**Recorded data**

○ ○ ○ ○ ○

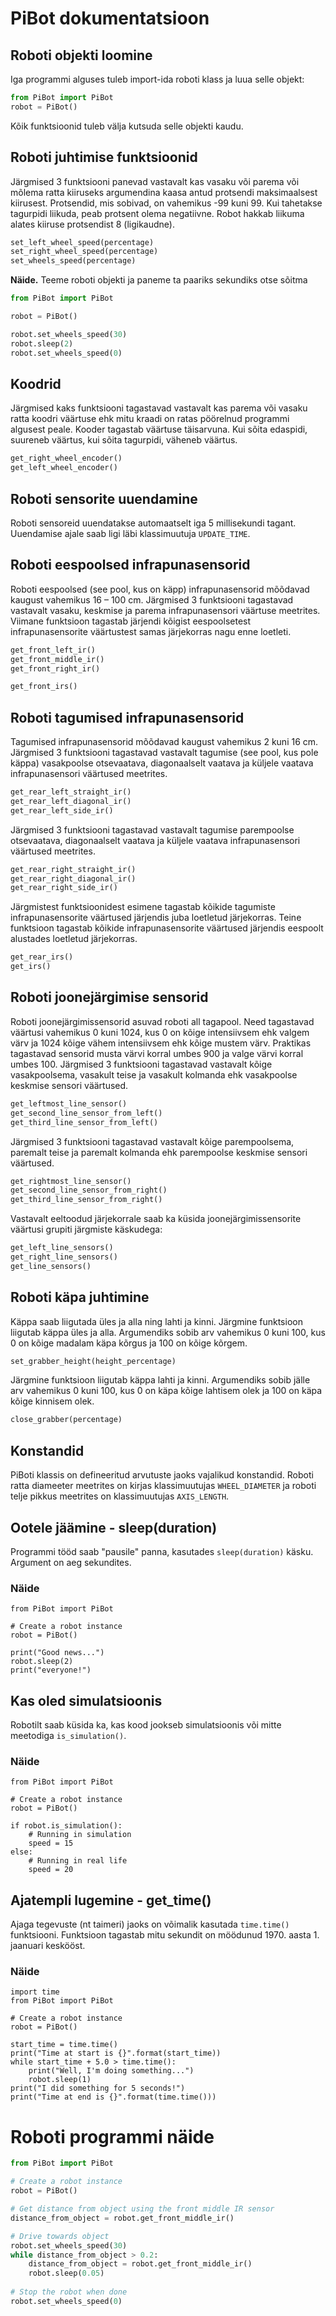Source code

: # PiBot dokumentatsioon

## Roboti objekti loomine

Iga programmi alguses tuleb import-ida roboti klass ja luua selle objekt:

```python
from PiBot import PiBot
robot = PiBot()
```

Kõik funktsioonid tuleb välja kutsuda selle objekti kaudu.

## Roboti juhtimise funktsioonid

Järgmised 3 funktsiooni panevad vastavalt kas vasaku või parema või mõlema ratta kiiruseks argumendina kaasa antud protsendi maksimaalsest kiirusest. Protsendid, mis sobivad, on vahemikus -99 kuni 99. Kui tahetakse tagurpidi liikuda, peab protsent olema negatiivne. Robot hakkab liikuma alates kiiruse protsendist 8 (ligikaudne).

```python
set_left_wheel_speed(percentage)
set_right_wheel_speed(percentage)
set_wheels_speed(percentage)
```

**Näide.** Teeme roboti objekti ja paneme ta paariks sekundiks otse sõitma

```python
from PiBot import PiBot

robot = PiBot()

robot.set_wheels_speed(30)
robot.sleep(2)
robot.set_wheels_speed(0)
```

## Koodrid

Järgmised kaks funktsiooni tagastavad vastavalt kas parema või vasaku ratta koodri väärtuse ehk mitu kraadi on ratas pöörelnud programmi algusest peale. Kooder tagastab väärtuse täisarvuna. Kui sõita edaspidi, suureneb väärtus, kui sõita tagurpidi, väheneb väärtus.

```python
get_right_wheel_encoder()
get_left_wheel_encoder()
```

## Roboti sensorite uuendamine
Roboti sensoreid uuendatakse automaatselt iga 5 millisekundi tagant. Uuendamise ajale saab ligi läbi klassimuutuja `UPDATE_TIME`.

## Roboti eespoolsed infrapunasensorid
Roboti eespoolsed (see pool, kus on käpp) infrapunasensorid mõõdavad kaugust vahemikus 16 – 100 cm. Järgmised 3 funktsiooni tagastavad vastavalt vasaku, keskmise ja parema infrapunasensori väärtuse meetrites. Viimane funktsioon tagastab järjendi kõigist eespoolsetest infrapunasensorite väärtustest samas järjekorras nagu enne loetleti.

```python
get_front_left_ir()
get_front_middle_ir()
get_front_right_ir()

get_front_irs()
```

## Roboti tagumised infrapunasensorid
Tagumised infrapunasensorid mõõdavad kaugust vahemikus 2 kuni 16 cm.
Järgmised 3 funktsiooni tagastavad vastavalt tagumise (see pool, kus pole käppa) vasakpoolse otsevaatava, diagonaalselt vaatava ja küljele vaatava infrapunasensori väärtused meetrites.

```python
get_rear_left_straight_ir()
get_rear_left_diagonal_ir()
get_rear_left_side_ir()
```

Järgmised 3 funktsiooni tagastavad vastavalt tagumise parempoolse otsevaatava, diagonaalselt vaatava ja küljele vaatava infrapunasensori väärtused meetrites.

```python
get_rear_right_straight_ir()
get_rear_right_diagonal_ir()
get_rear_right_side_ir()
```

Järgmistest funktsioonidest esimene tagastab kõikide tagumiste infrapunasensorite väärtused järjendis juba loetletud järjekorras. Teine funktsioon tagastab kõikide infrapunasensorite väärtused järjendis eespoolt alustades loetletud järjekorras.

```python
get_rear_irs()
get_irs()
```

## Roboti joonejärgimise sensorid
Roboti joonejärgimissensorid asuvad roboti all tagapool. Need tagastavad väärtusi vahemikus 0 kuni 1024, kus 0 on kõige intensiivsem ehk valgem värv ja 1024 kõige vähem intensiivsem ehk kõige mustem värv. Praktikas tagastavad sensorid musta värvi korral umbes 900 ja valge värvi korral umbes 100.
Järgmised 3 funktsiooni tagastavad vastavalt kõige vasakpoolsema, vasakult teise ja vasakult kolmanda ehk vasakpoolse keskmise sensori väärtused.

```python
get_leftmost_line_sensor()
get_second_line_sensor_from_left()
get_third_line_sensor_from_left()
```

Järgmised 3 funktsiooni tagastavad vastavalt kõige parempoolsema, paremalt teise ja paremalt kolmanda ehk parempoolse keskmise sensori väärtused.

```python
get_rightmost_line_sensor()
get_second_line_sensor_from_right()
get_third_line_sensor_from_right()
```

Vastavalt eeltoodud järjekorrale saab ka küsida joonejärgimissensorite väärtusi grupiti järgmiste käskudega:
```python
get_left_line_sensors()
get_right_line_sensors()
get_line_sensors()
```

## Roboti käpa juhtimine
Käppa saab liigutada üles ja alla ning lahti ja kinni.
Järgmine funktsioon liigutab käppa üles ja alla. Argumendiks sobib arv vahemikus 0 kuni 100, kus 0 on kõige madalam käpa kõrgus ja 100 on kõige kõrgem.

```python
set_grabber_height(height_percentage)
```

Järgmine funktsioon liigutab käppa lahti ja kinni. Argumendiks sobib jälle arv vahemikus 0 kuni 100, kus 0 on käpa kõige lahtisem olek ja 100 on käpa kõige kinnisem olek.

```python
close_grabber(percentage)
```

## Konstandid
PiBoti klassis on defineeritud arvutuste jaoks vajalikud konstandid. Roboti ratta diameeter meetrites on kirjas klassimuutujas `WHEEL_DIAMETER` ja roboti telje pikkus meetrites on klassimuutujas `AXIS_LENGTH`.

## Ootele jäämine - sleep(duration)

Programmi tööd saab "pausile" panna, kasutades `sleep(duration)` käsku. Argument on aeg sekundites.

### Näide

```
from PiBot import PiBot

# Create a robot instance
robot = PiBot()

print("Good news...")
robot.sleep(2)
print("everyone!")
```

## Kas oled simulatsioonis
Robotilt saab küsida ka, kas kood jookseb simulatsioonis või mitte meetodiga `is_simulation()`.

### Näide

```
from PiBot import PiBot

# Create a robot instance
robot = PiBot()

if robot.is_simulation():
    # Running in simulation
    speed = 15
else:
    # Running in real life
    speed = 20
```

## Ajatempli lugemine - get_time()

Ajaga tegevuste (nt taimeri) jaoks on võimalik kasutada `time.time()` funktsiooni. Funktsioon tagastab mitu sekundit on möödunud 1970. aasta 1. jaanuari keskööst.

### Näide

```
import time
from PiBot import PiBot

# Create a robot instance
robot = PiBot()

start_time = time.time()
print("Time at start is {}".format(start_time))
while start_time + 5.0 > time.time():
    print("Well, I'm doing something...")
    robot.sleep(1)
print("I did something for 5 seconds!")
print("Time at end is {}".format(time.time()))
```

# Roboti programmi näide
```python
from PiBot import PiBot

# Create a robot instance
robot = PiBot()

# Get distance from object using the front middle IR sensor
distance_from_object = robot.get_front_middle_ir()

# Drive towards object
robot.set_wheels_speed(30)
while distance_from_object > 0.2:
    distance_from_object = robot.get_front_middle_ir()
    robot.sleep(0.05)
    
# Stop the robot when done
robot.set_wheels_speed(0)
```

○ ○ ○ ○ ○

**Work to complete**
Output, line for line and exactly, the records above from their first line through the one with "Kõik funktsioonid tuleb", both ends included, but no pictures.

**The completed task**
Source code

: # PiBot dokumentatsioon

## Roboti objekti loomine

Iga programmi alguses tuleb import-ida roboti klass ja luua selle objekt:

```python
from PiBot import PiBot
robot = PiBot()
```

Kõik funktsioonid tuleb välja kutsuda selle objekti kaudu.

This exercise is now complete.